The incidence of acute myeloid leukemia is approximately 2.3 per one lakh per year. There has been no significant change in its incidence over the past 20 years (6). Acute myeloid leukemia with maturation [FAB – AML – M2] comprises about 5 to 10% of all acute myeloid leukemia (7). Patients with AML present,non-specific symptoms which are the consequence of anemia, leucocytosis, leucopenia or leucocyte dysfunction or thrombocytopenia (6).
Our patient presented symptoms of analysis. Further confirmation with immunophenotyping could not be done as the patient could not afford.
The first publication of acute leukemia during pregnancy was made by Virchow in 1845. AML accounts for about two-thirds of leukemias that are seen during pregnancy and the diagnosis generally is made during the second and third trimester, although the disease may have been present earlier (1), (2), (5).
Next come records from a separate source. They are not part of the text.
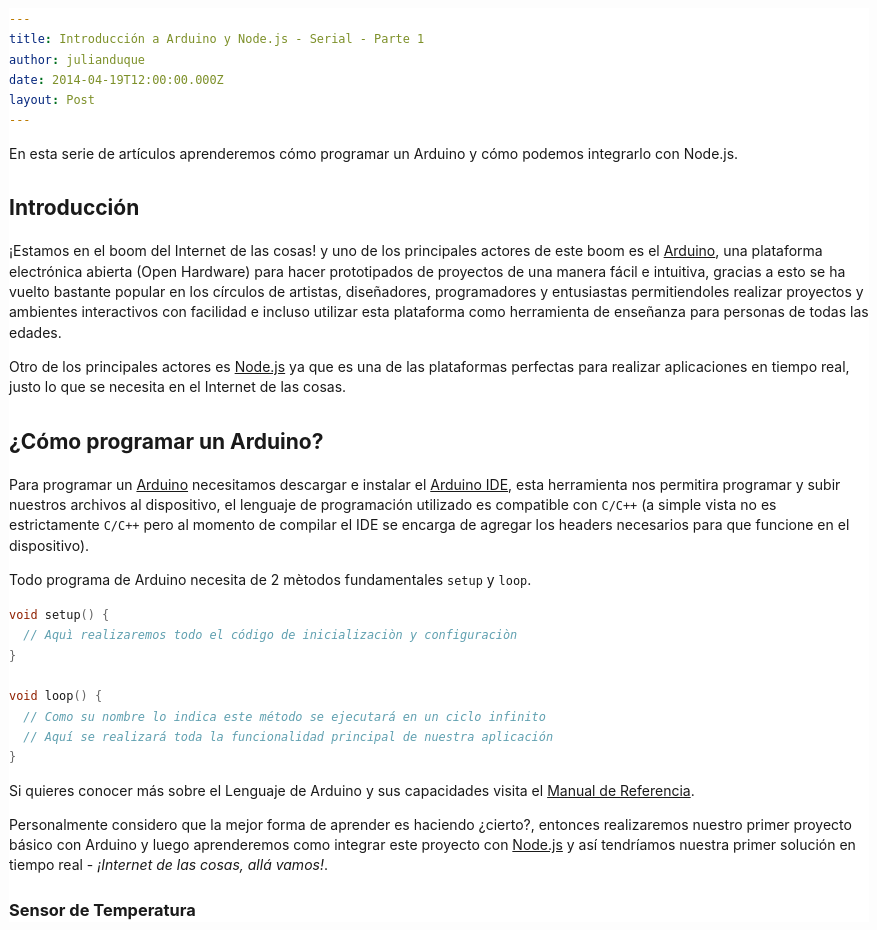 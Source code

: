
 ```yaml
---
title: Introducción a Arduino y Node.js - Serial - Parte 1
author: julianduque
date: 2014-04-19T12:00:00.000Z
layout: Post
---
```

En esta serie de artículos aprenderemos cómo programar un Arduino y cómo podemos integrarlo con Node.js.


## Introducción

¡Estamos en el boom del Internet de las cosas! y uno de los principales actores de este boom es el [Arduino][arduino], una plataforma electrónica abierta (Open Hardware) para hacer prototipados de proyectos de una manera fácil e intuitiva, gracias a esto se ha vuelto bastante popular en los círculos de artistas, diseñadores, programadores y entusiastas permitiendoles realizar proyectos y ambientes interactivos con facilidad e incluso utilizar esta plataforma como herramienta de enseñanza para personas de todas las edades.

Otro de los principales actores es [Node.js][nodejs] ya que es una de las plataformas perfectas para realizar aplicaciones en tiempo real, justo lo que se necesita en el Internet de las cosas.

## ¿Cómo programar un Arduino?

Para programar un [Arduino][arduino] necesitamos descargar e instalar el [Arduino IDE](http://arduino.cc/en/Main/Software), esta herramienta nos permitira programar y subir nuestros archivos al dispositivo, el lenguaje de programación utilizado es compatible con `C/C++` (a simple vista no es estrictamente `C/C++` pero al momento de compilar el IDE se encarga de agregar los headers necesarios para que funcione en el dispositivo).

Todo programa de Arduino necesita de 2 mètodos fundamentales `setup` y `loop`.

``` c
void setup() {
  // Aquì realizaremos todo el código de inicializaciòn y configuraciòn
}

void loop() {
  // Como su nombre lo indica este método se ejecutará en un ciclo infinito
  // Aquí se realizará toda la funcionalidad principal de nuestra aplicación
}
```

Si quieres conocer más sobre el Lenguaje de Arduino y sus capacidades visita el [Manual de Referencia][arduino-reference].

Personalmente considero que la mejor forma de aprender es haciendo ¿cierto?, entonces realizaremos nuestro primer proyecto básico con Arduino y luego aprenderemos como integrar este proyecto con [Node.js][nodejs] y así tendríamos nuestra primer solución en tiempo real - *¡Internet de las cosas, allá vamos!*.

### Sensor de Temperatura


[arduino]: http://arduino.cc/
[arduino-getting-started]: http://arduino.cc/es/Guide/HomePage
[arduino-reference]: http://arduino.cc/en/Reference/HomePage
[serialport]: https://npmjs.org/serialport
[johnny-five]: https://github.com/rwaldron/johnny-five
[nodejs]: http://nodejs.org/
[serialport]: https://npmjs.org/serialport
This is because the early symptoms are non-specific (1),[ 5].
Leukemia in pregnancy offers a unique management dilemma and should be managed jointly between the hematologist and the obstetrician with full involvement of the mother. Acute leukemia is invariably fatal and without aggressive treatment with cytotoxic drugs, the disease is characterized by rapid deterioration and death within weeks of diagnosis. Intrauterine growth retardation, pre-term labour, spontaneous abortion and stillbirths are common in acute leukemia without treatment (1). Childbirth in a state of granulocytopenia and thrombocytopenia may be disaster for the mother (8). Delays or modification in therapy to ensure the birth of a healthy infant may affect the maternal prognosis adversely (5),[ 9]
The risk of malformation in the first trimester is as high as 17% especially with folate antagonists(1),(5),[ 9] Therapeutic abortion should be considered in early gestation because of the risk of teratogenesis(1),(5). As our patient was in her late first trimester of her pregnancy, she was advised to undergo therapeutic abortion.
In conclusion, acute leukemia during pregnancy is very rare and is diagnosed most frequently in the second and third trimester, as the symptoms are non-specific. In our case, it was diagnosed in the late first trimester as early workup for anemia during pregnancy was done. This emphasizes the importance of carrying out proper investigations including bone marrow examination for unexplained anemia during pregnancy(1). Also it brings about greater challenges like decision on chemotherapy and continuation of pregnancy.
: Acute leukemia during pregnancy is very rare. An early checkup including bone marrow examination should be carried out for unexplained anemia during pregnancy.